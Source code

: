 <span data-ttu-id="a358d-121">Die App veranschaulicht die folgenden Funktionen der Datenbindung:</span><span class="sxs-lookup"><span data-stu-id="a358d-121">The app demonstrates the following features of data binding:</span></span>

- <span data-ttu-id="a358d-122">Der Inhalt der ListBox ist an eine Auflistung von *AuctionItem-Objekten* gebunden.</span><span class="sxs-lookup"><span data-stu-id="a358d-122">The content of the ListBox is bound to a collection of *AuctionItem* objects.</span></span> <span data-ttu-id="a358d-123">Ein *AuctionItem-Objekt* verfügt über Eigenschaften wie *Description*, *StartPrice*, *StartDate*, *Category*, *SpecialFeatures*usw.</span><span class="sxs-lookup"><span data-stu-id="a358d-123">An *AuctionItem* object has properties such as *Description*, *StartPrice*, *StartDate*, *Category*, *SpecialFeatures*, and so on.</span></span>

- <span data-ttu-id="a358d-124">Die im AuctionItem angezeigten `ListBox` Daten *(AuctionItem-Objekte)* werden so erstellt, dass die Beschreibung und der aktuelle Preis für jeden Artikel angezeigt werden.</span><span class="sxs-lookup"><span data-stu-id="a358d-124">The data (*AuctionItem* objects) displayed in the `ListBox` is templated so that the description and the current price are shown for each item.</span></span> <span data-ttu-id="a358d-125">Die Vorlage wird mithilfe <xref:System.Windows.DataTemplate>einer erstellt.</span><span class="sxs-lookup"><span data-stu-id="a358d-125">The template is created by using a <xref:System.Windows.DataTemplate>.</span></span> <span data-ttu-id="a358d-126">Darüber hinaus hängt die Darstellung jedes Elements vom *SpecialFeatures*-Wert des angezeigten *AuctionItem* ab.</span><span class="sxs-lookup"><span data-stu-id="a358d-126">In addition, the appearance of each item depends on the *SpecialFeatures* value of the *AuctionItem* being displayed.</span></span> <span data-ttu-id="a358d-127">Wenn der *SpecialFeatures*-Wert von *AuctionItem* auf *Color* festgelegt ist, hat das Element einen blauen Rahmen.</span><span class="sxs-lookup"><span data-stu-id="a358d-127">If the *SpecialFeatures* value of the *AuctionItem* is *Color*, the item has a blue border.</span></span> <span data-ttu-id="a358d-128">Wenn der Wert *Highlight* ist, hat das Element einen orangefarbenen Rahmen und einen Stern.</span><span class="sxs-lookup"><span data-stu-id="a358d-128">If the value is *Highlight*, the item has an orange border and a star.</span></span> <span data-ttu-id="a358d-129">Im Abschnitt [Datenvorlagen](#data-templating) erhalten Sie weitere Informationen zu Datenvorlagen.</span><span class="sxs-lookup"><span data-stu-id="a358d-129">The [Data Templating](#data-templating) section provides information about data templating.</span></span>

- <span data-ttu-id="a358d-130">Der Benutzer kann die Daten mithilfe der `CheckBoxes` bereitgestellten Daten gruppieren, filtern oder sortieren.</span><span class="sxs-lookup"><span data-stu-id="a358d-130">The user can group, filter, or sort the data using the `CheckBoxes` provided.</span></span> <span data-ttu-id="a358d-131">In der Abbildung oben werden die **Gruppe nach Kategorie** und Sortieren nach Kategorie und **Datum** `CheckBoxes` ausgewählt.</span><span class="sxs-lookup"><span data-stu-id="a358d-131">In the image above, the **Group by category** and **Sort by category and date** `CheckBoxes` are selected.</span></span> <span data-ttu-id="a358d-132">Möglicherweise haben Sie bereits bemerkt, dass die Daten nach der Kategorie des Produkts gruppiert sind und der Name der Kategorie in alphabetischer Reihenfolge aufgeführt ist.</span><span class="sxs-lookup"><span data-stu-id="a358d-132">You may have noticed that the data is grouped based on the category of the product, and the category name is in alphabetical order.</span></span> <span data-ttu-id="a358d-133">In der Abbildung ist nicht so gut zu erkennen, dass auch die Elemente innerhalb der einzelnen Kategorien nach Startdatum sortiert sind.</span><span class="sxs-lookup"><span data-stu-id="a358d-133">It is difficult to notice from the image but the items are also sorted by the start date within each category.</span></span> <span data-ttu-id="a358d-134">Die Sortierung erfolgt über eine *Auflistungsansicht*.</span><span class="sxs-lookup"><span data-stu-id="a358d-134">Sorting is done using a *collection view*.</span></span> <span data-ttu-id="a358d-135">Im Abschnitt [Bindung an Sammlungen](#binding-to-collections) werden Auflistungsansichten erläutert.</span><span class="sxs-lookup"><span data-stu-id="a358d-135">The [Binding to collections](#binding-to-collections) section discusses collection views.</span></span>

-- -- --

Among the records above, which lines hold the word "binding"? Copy each one.

WRITTEN ANSWER:
: <span data-ttu-id="a358d-121">Die App veranschaulicht die folgenden Funktionen der Datenbindung:</span><span class="sxs-lookup"><span data-stu-id="a358d-121">The app demonstrates the following features of data binding:</span></span>
- <span data-ttu-id="a358d-130">Der Benutzer kann die Daten mithilfe der `CheckBoxes` bereitgestellten Daten gruppieren, filtern oder sortieren.</span><span class="sxs-lookup"><span data-stu-id="a358d-130">The user can group, filter, or sort the data using the `CheckBoxes` provided.</span></span> <span data-ttu-id="a358d-131">In der Abbildung oben werden die **Gruppe nach Kategorie** und Sortieren nach Kategorie und **Datum** `CheckBoxes` ausgewählt.</span><span class="sxs-lookup"><span data-stu-id="a358d-131">In the image above, the **Group by category** and **Sort by category and date** `CheckBoxes` are selected.</span></span> <span data-ttu-id="a358d-132">Möglicherweise haben Sie bereits bemerkt, dass die Daten nach der Kategorie des Produkts gruppiert sind und der Name der Kategorie in alphabetischer Reihenfolge aufgeführt ist.</span><span class="sxs-lookup"><span data-stu-id="a358d-132">You may have noticed that the data is grouped based on the category of the product, and the category name is in alphabetical order.</span></span> <span data-ttu-id="a358d-133">In der Abbildung ist nicht so gut zu erkennen, dass auch die Elemente innerhalb der einzelnen Kategorien nach Startdatum sortiert sind.</span><span class="sxs-lookup"><span data-stu-id="a358d-133">It is difficult to notice from the image but the items are also sorted by the start date within each category.</span></span> <span data-ttu-id="a358d-134">Die Sortierung erfolgt über eine *Auflistungsansicht*.</span><span class="sxs-lookup"><span data-stu-id="a358d-134">Sorting is done using a *collection view*.</span></span> <span data-ttu-id="a358d-135">Im Abschnitt [Bindung an Sammlungen](#binding-to-collections) werden Auflistungsansichten erläutert.</span><span class="sxs-lookup"><span data-stu-id="a358d-135">The [Binding to collections](#binding-to-collections) section discusses collection views.</span></span>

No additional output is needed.